++++ PROVIDED DATA ++++

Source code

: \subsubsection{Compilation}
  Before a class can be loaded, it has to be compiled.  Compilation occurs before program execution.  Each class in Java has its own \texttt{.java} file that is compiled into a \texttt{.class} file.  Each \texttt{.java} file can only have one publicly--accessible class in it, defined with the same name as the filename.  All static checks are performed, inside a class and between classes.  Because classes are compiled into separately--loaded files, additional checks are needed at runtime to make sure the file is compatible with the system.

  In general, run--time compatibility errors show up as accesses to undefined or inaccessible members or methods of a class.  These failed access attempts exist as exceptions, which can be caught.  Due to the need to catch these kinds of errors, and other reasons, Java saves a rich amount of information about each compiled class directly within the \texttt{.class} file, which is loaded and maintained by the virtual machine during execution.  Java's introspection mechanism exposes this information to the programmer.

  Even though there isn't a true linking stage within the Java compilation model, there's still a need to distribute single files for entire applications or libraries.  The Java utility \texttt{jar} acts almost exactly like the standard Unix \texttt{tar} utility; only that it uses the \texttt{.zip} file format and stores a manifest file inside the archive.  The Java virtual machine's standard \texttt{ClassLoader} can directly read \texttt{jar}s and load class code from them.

++++

TASK PROMPT — Among the lines of the listing above, which ones contain the word "code"? Show them.

TASK ANSWER —
Source code
  Even though there isn't a true linking stage within the Java compilation model, there's still a need to distribute single files for entire applications or libraries.  The Java utility \texttt{jar} acts almost exactly like the standard Unix \texttt{tar} utility; only that it uses the \texttt{.zip} file format and stores a manifest file inside the archive.  The Java virtual machine's standard \texttt{ClassLoader} can directly read \texttt{jar}s and load class code from them.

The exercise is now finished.